Rev. John I. Jenkins, C.S.C., president of the University of Notre Dame, writes in the foreword, “We must remember the contributions of so many people over the past seventy years to make Notre Dame a more richly diverse and inclusive place. For this is not a matter of mere numbers; it is, in the words of the Notre Dame diversity statement, a ‘moral and intellectual necessity,’ an affair of the mind and the heart. As such it is a very human story. Insofar as we live it, we become more what we say Notre Dame is. We respond to a call.

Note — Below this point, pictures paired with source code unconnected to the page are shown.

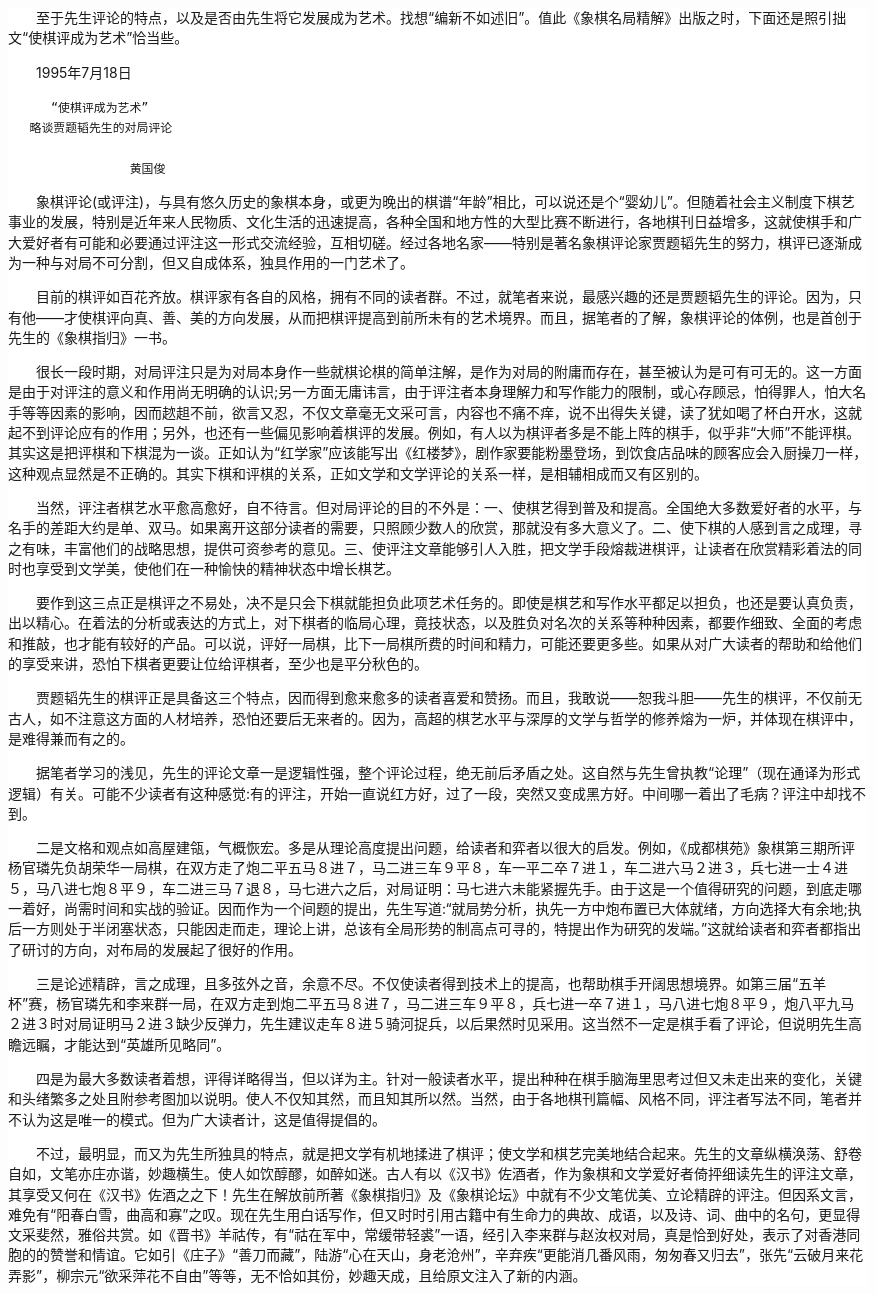  
　　至于先生评论的特点，以及是否由先生将它发展成为艺术。找想“编新不如述旧”。值此《象棋名局精解》出版之时，下面还是照引拙文“使棋评成为艺术”恰当些。

 
　　1995年7月18日

          “使棋评成为艺术”
       略谈贾题韬先生的对局评论

                     黄国俊

 　　象棋评论(或评注)，与具有悠久历史的象棋本身，或更为晚出的棋谱“年龄”相比，可以说还是个“婴幼儿”。但随着社会主义制度下棋艺事业的发展，特别是近年来人民物质、文化生活的迅速提高，各种全国和地方性的大型比赛不断进行，各地棋刊日益增多，这就使棋手和广大爱好者有可能和必要通过评注这一形式交流经验，互相切磋。经过各地名家——特别是著名象棋评论家贾题韬先生的努力，棋评已逐渐成为一种与对局不可分割，但又自成体系，独具作用的一门艺术了。

 
　　目前的棋评如百花齐放。棋评家有各自的风格，拥有不同的读者群。不过，就笔者来说，最感兴趣的还是贾题韬先生的评论。因为，只有他——才使棋评向真、善、美的方向发展，从而把棋评提高到前所未有的艺术境界。而且，据笔者的了解，象棋评论的体例，也是首创于先生的《象棋指归》一书。

 
　　很长一段时期，对局评注只是为对局本身作一些就棋论棋的简单注解，是作为对局的附庸而存在，甚至被认为是可有可无的。这一方面是由于对评注的意义和作用尚无明确的认识;另一方面无庸讳言，由于评注者本身理解力和写作能力的限制，或心存顾忌，怕得罪人，怕大名手等等因素的影响，因而趑趄不前，欲言又忍，不仅文章毫无文采可言，内容也不痛不痒，说不出得失关键，读了犹如喝了杯白开水，这就起不到评论应有的作用；另外，也还有一些偏见影响着棋评的发展。例如，有人以为棋评者多是不能上阵的棋手，似乎非“大师”不能评棋。其实这是把评棋和下棋混为一谈。正如认为“红学家”应该能写出《红楼梦》，剧作家要能粉墨登场，到饮食店品味的顾客应会入厨操刀一样，这种观点显然是不正确的。其实下棋和评棋的关系，正如文学和文学评论的关系一样，是相辅相成而又有区别的。

 
　　当然，评注者棋艺水平愈高愈好，自不待言。但对局评论的目的不外是：一、使棋艺得到普及和提高。全国绝大多数爱好者的水平，与名手的差距大约是单、双马。如果离开这部分读者的需要，只照顾少数人的欣赏，那就没有多大意义了。二、使下棋的人感到言之成理，寻之有味，丰富他们的战略思想，提供可资参考的意见。三、使评注文章能够引人入胜，把文学手段熔裁进棋评，让读者在欣赏精彩着法的同时也享受到文学美，使他们在一种愉快的精神状态中增长棋艺。

 
　　要作到这三点正是棋评之不易处，决不是只会下棋就能担负此项艺术任务的。即使是棋艺和写作水平都足以担负，也还是要认真负责，出以精心。在着法的分析或表达的方式上，对下棋者的临局心理，竟技状态，以及胜负对名次的关系等种种因素，都要作细致、全面的考虑和推敲，也才能有较好的产品。可以说，评好一局棋，比下一局棋所费的时间和精力，可能还要更多些。如果从对广大读者的帮助和给他们的享受来讲，恐怕下棋者更要让位给评棋者，至少也是平分秋色的。

 
　　贾题韬先生的棋评正是具备这三个特点，因而得到愈来愈多的读者喜爱和赞扬。而且，我敢说——恕我斗胆——先生的棋评，不仅前无古人，如不注意这方面的人材培养，恐怕还要后无来者的。因为，高超的棋艺水平与深厚的文学与哲学的修养熔为一炉，并体现在棋评中，是难得兼而有之的。

 
　　据笔者学习的浅见，先生的评论文章一是逻辑性强，整个评论过程，绝无前后矛盾之处。这自然与先生曾执教“论理”（现在通译为形式逻辑）有关。可能不少读者有这种感觉:有的评注，开始一直说红方好，过了一段，突然又变成黑方好。中间哪一着出了毛病？评注中却找不到。

 
　　二是文格和观点如高屋建瓴，气概恢宏。多是从理论高度提出问题，给读者和弈者以很大的启发。例如，《成都棋苑》象棋第三期所评杨官璘先负胡荣华一局棋，在双方走了炮二平五马８进７，马二进三车９平８，车一平二卒７进１，车二进六马２进３，兵七进一士４进５，马八进七炮８平９，车二进三马７退８，马七进六之后，对局证明：马七进六未能紧握先手。由于这是一个值得研究的问题，到底走哪一着好，尚需时间和实战的验证。因而作为一个间题的提出，先生写道:“就局势分析，执先一方中炮布置已大体就绪，方向选择大有余地;执后一方则处于半闭塞状态，只能因走而走，理论上讲，总该有全局形势的制高点可寻的，特提出作为研究的发端。”这就给读者和弈者都指出了研讨的方向，对布局的发展起了很好的作用。

 
　　三是论述精辟，言之成理，且多弦外之音，余意不尽。不仅使读者得到技术上的提高，也帮助棋手开阔思想境界。如第三届“五羊杯”赛，杨官璘先和李来群一局，在双方走到炮二平五马８进７，马二进三车９平８，兵七进一卒７进１，马八进七炮８平９，炮八平九马２进３时对局证明马２进３缺少反弹力，先生建议走车８进５骑河捉兵，以后果然时见采用。这当然不一定是棋手看了评论，但说明先生高瞻远瞩，才能达到“英雄所见略同”。

 
　　四是为最大多数读者着想，评得详略得当，但以详为主。针对一般读者水平，提出种种在棋手脑海里思考过但又未走出来的变化，关键和头绪繁多之处且附参考图加以说明。使人不仅知其然，而且知其所以然。当然，由于各地棋刊篇幅、风格不同，评注者写法不同，笔者并不认为这是唯一的模式。但为广大读者计，这是值得提倡的。

 
　　不过，最明显，而又为先生所独具的特点，就是把文学有机地揉进了棋评；使文学和棋艺完美地结合起来。先生的文章纵横涣荡、舒卷自如，文笔亦庄亦谐，妙趣横生。使人如饮醇醪，如醉如迷。古人有以《汉书》佐酒者，作为象棋和文学爱好者倚抨细读先生的评注文章，其享受又何在《汉书》佐酒之之下！先生在解放前所著《象棋指归》及《象棋论坛》中就有不少文笔优美、立论精辟的评注。但因系文言，难免有“阳春白雪，曲高和寡”之叹。现在先生用白话写作，但又时时引用古籍中有生命力的典故、成语，以及诗、词、曲中的名句，更显得文采斐然，雅俗共赏。如《晋书》羊祜传，有“祜在军中，常缓带轻裘”一语，经引入李来群与赵汝权对局，真是恰到好处，表示了对香港同胞的的赞誉和情谊。它如引《庄子》“善刀而藏”，陆游“心在天山，身老沧州”，辛弃疾“更能消几番风雨，匆匆春又归去”，张先“云破月来花弄影”，柳宗元“欲采萍花不自由”等等，无不恰如其份，妙趣天成，且给原文注入了新的内涵。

I thank all those who have gone before who have helped us hear this call and respond to it.”

Don Wycliff, Notre Dame Class of 1969, is the former editorial page editor of the Chicago Tribune.

David Krashna, Notre Dame Class of 1971, is a retired/assigned judge of the Alameda County, California, Superior Court.

To read along with this month’s U.S. Catholic Book Club selection, you can purchase your copy of Black Domers here.

Read story here.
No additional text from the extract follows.